Even before the current government decided that NASA was spending too much money on flight, WFIRST was suffering from scope creep. It turns out that if you tell a bunch of scientists that they're going to launch a generation-defining space mission, they're going to want to cram as many bells and whistles onto it as possible.
A review of the satellite's mission parameters has seen the goals of WFIRST severely reduced—the telescope's metaphorical spinning rims and personalized number plates have had to be scrapped, with the solemn warning issued implicitly that if NASA can't rein this behemoth in, there's a danger that the entire project could be canceled entirely.
Understandably, scientists are not happy—they argue that canceling WFIRST could see America's position at the front of the space race decline at a particularly inopportune moment.

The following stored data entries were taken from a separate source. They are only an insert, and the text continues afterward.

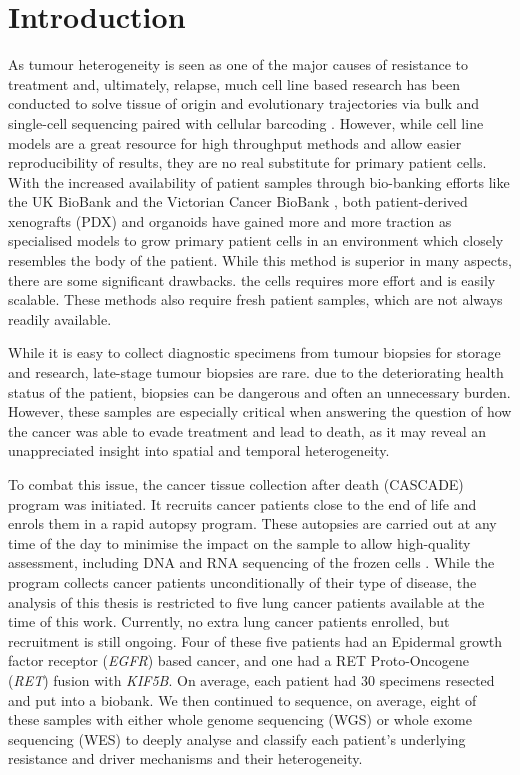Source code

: \section{Introduction}
\label{cascade-sec:intro}

As tumour heterogeneity is seen as one of the major causes of resistance to treatment and, ultimately, relapse, much cell line based research has been conducted to solve tissue of origin and evolutionary trajectories via bulk and single-cell sequencing paired with cellular barcoding \cite{Fennell2021,Penter2022}. However, while cell line models are a great resource for high throughput methods and allow easier reproducibility of results, they are no real substitute for primary patient cells. With the increased availability of patient samples through bio-banking efforts like the UK BioBank \cite{Sudlow2015} and the Victorian Cancer BioBank \cite{CCV2006}, both patient-derived xenografts (PDX) and organoids have gained more and more traction \cite{Yoshida2020} as specialised models to grow primary patient cells in an environment which closely resembles the body of the patient. While this method is superior in many aspects, there are some significant drawbacks.  the cells requires more effort and is  easily scalable. These methods also require fresh patient samples, which are not always readily available.


While it is  easy to collect diagnostic specimens from tumour biopsies for storage and research, late-stage tumour biopsies are rare.  due to the deteriorating health status of the patient, biopsies can be dangerous and often an unnecessary burden. However, these samples are especially critical when answering the question of how the cancer was able to evade treatment and lead to death, as it may reveal an unappreciated insight into spatial and temporal heterogeneity.

To  combat this issue, the cancer tissue collection after death (CASCADE) program was initiated. It recruits cancer patients close to the end of life and enrols them in a rapid autopsy program. These autopsies are carried out at any time of the day to minimise the impact on the sample to allow high-quality assessment, including DNA and RNA sequencing of the frozen cells \cite{Alsop2016}.
While the program collects cancer patients unconditionally of their type of disease, the analysis of this thesis is restricted to five lung cancer patients available at the time of this work. Currently,  no extra lung cancer patients  enrolled, but recruitment is still ongoing. Four of these five patients had an Epidermal growth factor receptor (\textit{EGFR}) based cancer, and one had a RET Proto-Oncogene (\textit{RET}) fusion with \textit{KIF5B}. On average, each patient had 30 specimens resected and put into a biobank. We then continued to sequence, on average, eight of these samples with either whole genome sequencing (WGS) or whole exome sequencing (WES) to deeply analyse and classify each patient's underlying resistance and driver mechanisms and their heterogeneity.

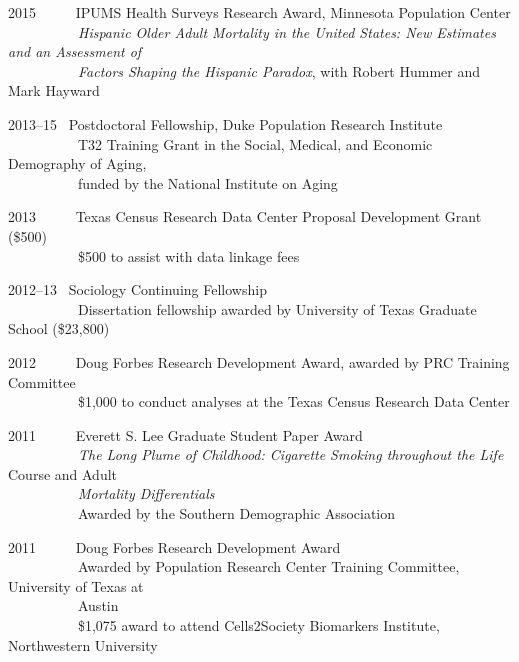 \documentclass[11pt,]{article}
\begin{document}
2015 ~ ~ ~ IPUMS Health Surveys Research Award, Minnesota Population
Center\\
\hspace*{0.333em} ~ ~ ~ ~ ~ ~ \emph{Hispanic Older Adult Mortality in
the United States: New Estimates and an Assessment of}\\
\hspace*{0.333em} ~ ~ ~ ~ ~ ~ \emph{Factors Shaping the Hispanic
Paradox}, with Robert Hummer and Mark Hayward

2013--15 ~Postdoctoral Fellowship, Duke Population Research Institute\\
\hspace*{0.333em} ~ ~ ~ ~ ~ ~ T32 Training Grant in the Social, Medical,
and Economic Demography of Aging,\\
\hspace*{0.333em} ~ ~ ~ ~ ~ ~ funded by the National Institute on Aging

2013 ~ ~ ~ Texas Census Research Data Center Proposal Development Grant
(\$500)\\
\hspace*{0.333em} ~ ~ ~ ~ ~ ~ \$500 to assist with data linkage fees

2012--13 ~Sociology Continuing Fellowship\\
\hspace*{0.333em} ~ ~ ~ ~ ~ ~ Dissertation fellowship awarded by
University of Texas Graduate School (\$23,800)

2012 ~ ~ ~ Doug Forbes Research Development Award, awarded by PRC
Training Committee\\
\hspace*{0.333em} ~ ~ ~ ~ ~ ~ \$1,000 to conduct analyses at the Texas
Census Research Data Center

2011 ~ ~ ~ Everett S. Lee Graduate Student Paper Award\\
\hspace*{0.333em} ~ ~ ~ ~ ~ ~ \emph{The Long Plume of Childhood:
Cigarette Smoking throughout the Life} Course and Adult\\
\hspace*{0.333em} ~ ~ ~ ~ ~ ~ \emph{Mortality Differentials}\\
\hspace*{0.333em} ~ ~ ~ ~ ~ ~ Awarded by the Southern Demographic
Association

2011 ~ ~ ~ Doug Forbes Research Development Award\\
\hspace*{0.333em} ~ ~ ~ ~ ~ ~ Awarded by Population Research Center
Training Committee, University of Texas at\\
\hspace*{0.333em} ~ ~ ~ ~ ~ ~ Austin\\
\hspace*{0.333em} ~ ~ ~ ~ ~ ~ \$1,075 award to attend Cells2Society
Biomarkers Institute, Northwestern University
\end{document}

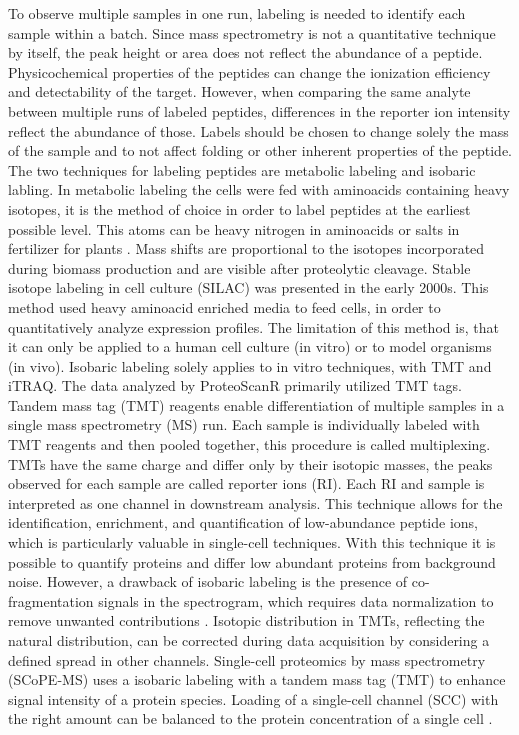 \documentclass[
  11pt,
]{article}
\begin{document}
To observe multiple samples in one run, labeling is needed to identify
each sample within a batch. Since mass spectrometry is not a
quantitative technique by itself, the peak height or area does not
reflect the abundance of a peptide. Physicochemical properties of the
peptides can change the ionization efficiency and detectability of the
target. However, when comparing the same analyte between multiple runs
of labeled peptides, differences in the reporter ion intensity reflect
the abundance of those. Labels should be chosen to change solely the
mass of the sample and to not affect folding or other inherent
properties of the peptide. The two techniques for labeling peptides are
metabolic labeling and isobaric labling. In metabolic labeling the cells
were fed with aminoacids containing heavy isotopes, it is the method of
choice in order to label peptides at the earliest possible level. This
atoms can be heavy nitrogen in aminoacids or salts in fertilizer for
plants \citep{Karen2012}. Mass shifts are proportional to the isotopes
incorporated during biomass production and are visible after proteolytic
cleavage. Stable isotope labeling in cell culture (SILAC) was presented
in the early 2000s. This method used heavy aminoacid enriched media to
feed cells, in order to quantitatively analyze expression profiles. The
limitation of this method is, that it can only be applied to a human
cell culture (in vitro) or to model organisms (in vivo). Isobaric
labeling solely applies to in vitro techniques, with TMT and iTRAQ. The
data analyzed by ProteoScanR primarily utilized TMT tags. Tandem mass
tag (TMT) reagents enable differentiation of multiple samples in a
single mass spectrometry (MS) run. Each sample is individually labeled
with TMT reagents and then pooled together, this procedure is called
multiplexing. TMTs have the same charge and differ only by their
isotopic masses, the peaks observed for each sample are called reporter
ions (RI). Each RI and sample is interpreted as one channel in
downstream analysis. This technique allows for the identification,
enrichment, and quantification of low-abundance peptide ions, which is
particularly valuable in single-cell techniques. With this technique it
is possible to quantify proteins and differ low abundant proteins from
background noise. However, a drawback of isobaric labeling is the
presence of co-fragmentation signals in the spectrogram, which requires
data normalization to remove unwanted contributions
\citep{Marx2019, Budnik2018}. Isotopic distribution in TMTs, reflecting
the natural distribution, can be corrected during data acquisition by
considering a defined spread in other channels. Single-cell proteomics
by mass spectrometry (SCoPE-MS) uses a isobaric labeling with a tandem
mass tag (TMT) to enhance signal intensity of a protein species. Loading
of a single-cell channel (SCC) with the right amount can be balanced to
the protein concentration of a single cell \citep{Ye2022}.
\end{document}
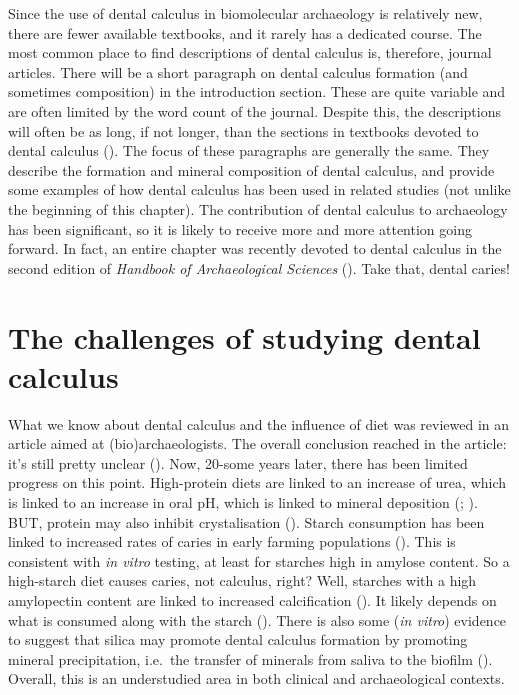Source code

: \documentclass[
  b5paper,
]{book}
\begin{document}
Since the use of dental calculus in biomolecular archaeology is
relatively new, there are fewer available textbooks, and it rarely has a
dedicated course. The most common place to find descriptions of dental
calculus is, therefore, journal articles. There will be a short
paragraph on dental calculus formation (and sometimes composition) in
the introduction section. These are quite variable and are often limited
by the word count of the journal. Despite this, the descriptions will
often be as long, if not longer, than the sections in textbooks devoted
to dental calculus (). The focus of these paragraphs are generally the same.
They describe the formation and mineral composition of dental calculus,
and provide some examples of how dental calculus has been used in
related studies (not unlike the beginning of this chapter). The
contribution of dental calculus to archaeology has been significant, so
it is likely to receive more and more attention going forward. In fact,
an entire chapter was recently devoted to dental calculus in the second
edition of \emph{Handbook of Archaeological Sciences}
().
Take that, dental caries!

\section{The challenges of studying dental
calculus}\label{the-challenges-of-studying-dental-calculus}

What we know about dental calculus and the influence of diet was
reviewed in an article aimed at (bio)archaeologists. The overall
conclusion reached in the article: it's still pretty unclear
(). Now, 20-some
years later, there has been limited progress on this point. High-protein
diets are linked to an increase of urea, which is linked to an increase
in oral pH, which is linked to mineral deposition
(;
). BUT,
protein may also inhibit crystalisation
().
Starch consumption has been linked to increased rates of caries in early
farming populations
(). This is
consistent with \emph{in vitro} testing, at least for starches high in
amylose content. So a high-starch diet causes caries, not calculus,
right? Well, starches with a high amylopectin content are linked to
increased calcification (). It likely depends on what is consumed along with the
starch (). There is also some (\emph{in vitro}) evidence to suggest that
silica may promote dental calculus formation by promoting mineral
precipitation, i.e.~the transfer of minerals from saliva to the biofilm
(). Overall,
this is an understudied area in both clinical and archaeological
contexts.
\end{document}

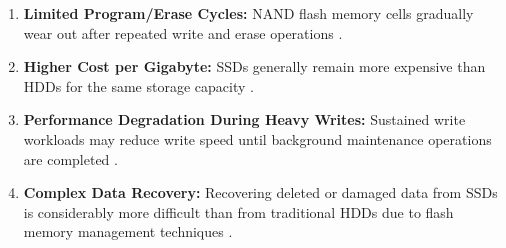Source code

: \begin{enumerate}[label=\roman*.]
    \item \textbf{Limited Program/Erase Cycles:} NAND flash memory cells gradually wear out after repeated write and erase operations \cite{openai2026nvmearchitecture}.
    \item \textbf{Higher Cost per Gigabyte:} SSDs generally remain more expensive than HDDs for the same storage capacity \cite{gfg_storage_structure}.
    \item \textbf{Performance Degradation During Heavy Writes:} Sustained write workloads may reduce write speed until background maintenance operations are completed \cite{openai2026nvmearchitecture}.
    \item \textbf{Complex Data Recovery:} Recovering deleted or damaged data from SSDs is considerably more difficult than from traditional HDDs due to flash memory management techniques \cite{lexar_nvme}.
\end{enumerate}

According to Princeton University physicist David Spergel:
There's an attitude among experts that NASA's work on WFIRST is a driving motivator for research around the world, and that if America pulls out of this work, then all other countries will also be left unable to learn more about the universe. Considering the improvements in space exploration technology in recent years, there's a lot that can be achieved if countries are willing to work together which can benefit everyone.
Certainly, there are wider issues to consider when axing funding for NASA missions. A lot of climate change data, for example, relies on satellites that have been put into orbit by America's space agency, and removing the funding for this research could leave us all with a worse understanding of the challenges that our planet currently face.
WFIRST Is the top priority of the US decadal survey and has been endorsed in its current form by two NAS reviews and has just been modified to fit within recommendations of independent review. Abandoning WFIRST is abandoning US leadership in dark energy and exoplanets.— David Spergel (@DavidSpergel) February 12, 2018
At the same time, there's another danger that canceling WFIRST could cause. America isn't the only country vying for a piece of the space pie, as other nations are increasingly pouring resources into setting up a solid presence among the stars.
There's a lot of money to be made from space travel, and many countries around the world are banking on big businesses that will form around moving cargo to and from orbit. Now is the wrong time, economically, for America to pull back its efforts in space.
If WFIRST is canceled, the world will be poorer for it from a knowledge perspective. As that's not normally enough of an incentive for the financially motivated among America's citizens, it's worth noting that the country will also literally be poorer if it doesn't remain as the driving force of the spaceship bandwagon at this moment in time.